#### What to do:
Print the listing below exactly, images excluded.

▽

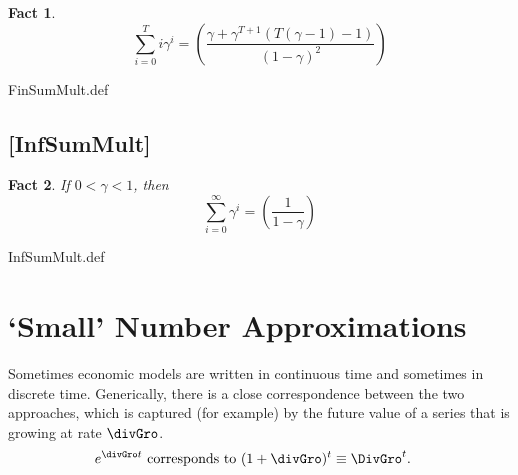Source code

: \documentclass{handout}
\newtheorem{Fact}{Fact}
\begin{document}

\begin{Fact} 
\begin{equation}
\displaystyle \sum_{i=0}^{T} i \gamma^{i} = \left(\frac{\gamma + \gamma^{T+1}(T(\gamma-1)-1)}{(1-\gamma)^{2}}\right)
\end{equation} 
\end{Fact}

\begin{verbatimwrite}{FinSumMult.def}
\providecommand{\FinSumMult}{\href{https://www.econ2.jhu.edu/people/ccarroll/public/LectureNotes/MathFacts/MathFactsList\#FinSumMult}{\ensuremath{\mathtt{[FinSumMult]}}}}
\end{verbatimwrite}


\hypertarget{InfSumMult}{}

\subsection{[InfSumMult]}\label{fact:InfSumMult}


\begin{Fact} If $0 < \gamma < 1$, then 
\begin{equation}
\displaystyle \sum_{i=0}^{\infty} \gamma^{i} = \left(\frac{1}{1-\gamma}\right)
\end{equation}
\end{Fact}

\begin{verbatimwrite}{InfSumMult.def}
\providecommand{\InfSumMult}{\href{https://www.econ2.jhu.edu/people/ccarroll/public/LectureNotes/MathFacts/MathFactsList\#InfSumMult}{\ensuremath{\mathtt{[InfSumMult]}}}}
\end{verbatimwrite}

\medskip
\section{`Small' Number Approximations}

Sometimes economic models are written in continuous time and sometimes
in discrete time.  Generically, there is a close
correspondence between the two approaches, which is captured (for
example) by the future value of a series that is growing at rate
$\divGro$.  
\begin{equation}\begin{gathered}\begin{aligned}
  e^{\divGro t} & \text{~corresponds to~}  (1+\divGro)^{t} \equiv \DivGro^{t}.
\end{aligned}\end{gathered}\end{equation}
\end{document}
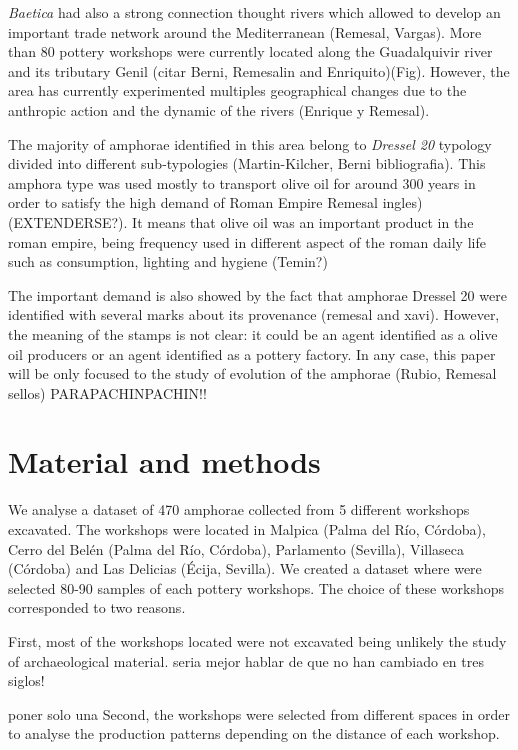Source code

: \documentclass[review, twocolumn]{elsarticle}
\begin{document}
\emph{Baetica} had also a strong connection thought rivers which allowed to develop an important trade network around the Mediterranean (Remesal, Vargas). More than 80 pottery workshops were currently located along the Guadalquivir river and its tributary Genil (citar Berni, Remesalin and Enriquito)(Fig). However, the area has currently experimented multiples geographical changes due to the anthropic action and the dynamic of the rivers (Enrique y Remesal). 

The majority of amphorae identified in this area belong to \emph{Dressel 20} typology divided into different sub-typologies (Martin-Kilcher, Berni bibliografia). This amphora type was used mostly to transport olive oil for around 300 years in order to satisfy the high demand of Roman Empire Remesal ingles) (EXTENDERSE?). 
It means that olive oil was an important product in the roman empire, being frequency used in different aspect of the roman daily life such as consumption, lighting and hygiene (Temin?)

The important demand is also showed by the fact that amphorae Dressel 20 were identified with several marks about its provenance (remesal and xavi). However, the meaning of the stamps is not clear: it could be an agent identified as a olive oil producers or an agent identified as a pottery factory. In any case, this paper will be only focused to the study of evolution of the amphorae (Rubio, Remesal sellos) PARAPACHINPACHIN!!


\section{Material and methods}

We analyse a dataset of 470 amphorae collected from 5 different workshops excavated. 
The workshops were located in Malpica (Palma del R\'io, C\'ordoba), Cerro del Bel\'en (Palma del R\'io, C\'ordoba), Parlamento (Sevilla), Villaseca (C\'ordoba) and Las Delicias (\'Ecija, Sevilla). We created a dataset where were selected 80-90 samples of each pottery workshops. The choice of these workshops corresponded to two reasons. 


First, most of the workshops located were not excavated being unlikely the study of archaeological material. seria mejor hablar de que no han cambiado en tres siglos! 

poner solo una 
Second, the workshops were selected from different spaces in order to analyse the production patterns depending on the distance of each workshop. 
\end{document}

△

#### Output below:
Source code

: \documentclass{handout}
\newtheorem{Fact}{Fact}
\begin{document}

\begin{Fact} 
\begin{equation}
\displaystyle \sum_{i=0}^{T} i \gamma^{i} = \left(\frac{\gamma + \gamma^{T+1}(T(\gamma-1)-1)}{(1-\gamma)^{2}}\right)
\end{equation} 
\end{Fact}

\begin{verbatimwrite}{FinSumMult.def}
\providecommand{\FinSumMult}{\href{https://www.econ2.jhu.edu/people/ccarroll/public/LectureNotes/MathFacts/MathFactsList\#FinSumMult}{\ensuremath{\mathtt{[FinSumMult]}}}}
\end{verbatimwrite}


\hypertarget{InfSumMult}{}

\subsection{[InfSumMult]}\label{fact:InfSumMult}


\begin{Fact} If $0 < \gamma < 1$, then 
\begin{equation}
\displaystyle \sum_{i=0}^{\infty} \gamma^{i} = \left(\frac{1}{1-\gamma}\right)
\end{equation}
\end{Fact}

\begin{verbatimwrite}{InfSumMult.def}
\providecommand{\InfSumMult}{\href{https://www.econ2.jhu.edu/people/ccarroll/public/LectureNotes/MathFacts/MathFactsList\#InfSumMult}{\ensuremath{\mathtt{[InfSumMult]}}}}
\end{verbatimwrite}

\medskip
\section{`Small' Number Approximations}

Sometimes economic models are written in continuous time and sometimes
in discrete time.  Generically, there is a close
correspondence between the two approaches, which is captured (for
example) by the future value of a series that is growing at rate
$\divGro$.  
\begin{equation}\begin{gathered}\begin{aligned}
  e^{\divGro t} & \text{~corresponds to~}  (1+\divGro)^{t} \equiv \DivGro^{t}.
\end{aligned}\end{gathered}\end{equation}
\end{document}
Source code

: \documentclass[review, twocolumn]{elsarticle}
\begin{document}
\emph{Baetica} had also a strong connection thought rivers which allowed to develop an important trade network around the Mediterranean (Remesal, Vargas). More than 80 pottery workshops were currently located along the Guadalquivir river and its tributary Genil (citar Berni, Remesalin and Enriquito)(Fig). However, the area has currently experimented multiples geographical changes due to the anthropic action and the dynamic of the rivers (Enrique y Remesal). 

The majority of amphorae identified in this area belong to \emph{Dressel 20} typology divided into different sub-typologies (Martin-Kilcher, Berni bibliografia). This amphora type was used mostly to transport olive oil for around 300 years in order to satisfy the high demand of Roman Empire Remesal ingles) (EXTENDERSE?). 
It means that olive oil was an important product in the roman empire, being frequency used in different aspect of the roman daily life such as consumption, lighting and hygiene (Temin?)

The important demand is also showed by the fact that amphorae Dressel 20 were identified with several marks about its provenance (remesal and xavi). However, the meaning of the stamps is not clear: it could be an agent identified as a olive oil producers or an agent identified as a pottery factory. In any case, this paper will be only focused to the study of evolution of the amphorae (Rubio, Remesal sellos) PARAPACHINPACHIN!!


\section{Material and methods}

We analyse a dataset of 470 amphorae collected from 5 different workshops excavated. 
The workshops were located in Malpica (Palma del R\'io, C\'ordoba), Cerro del Bel\'en (Palma del R\'io, C\'ordoba), Parlamento (Sevilla), Villaseca (C\'ordoba) and Las Delicias (\'Ecija, Sevilla). We created a dataset where were selected 80-90 samples of each pottery workshops. The choice of these workshops corresponded to two reasons. 


First, most of the workshops located were not excavated being unlikely the study of archaeological material. seria mejor hablar de que no han cambiado en tres siglos! 

poner solo una 
Second, the workshops were selected from different spaces in order to analyse the production patterns depending on the distance of each workshop. 
\end{document}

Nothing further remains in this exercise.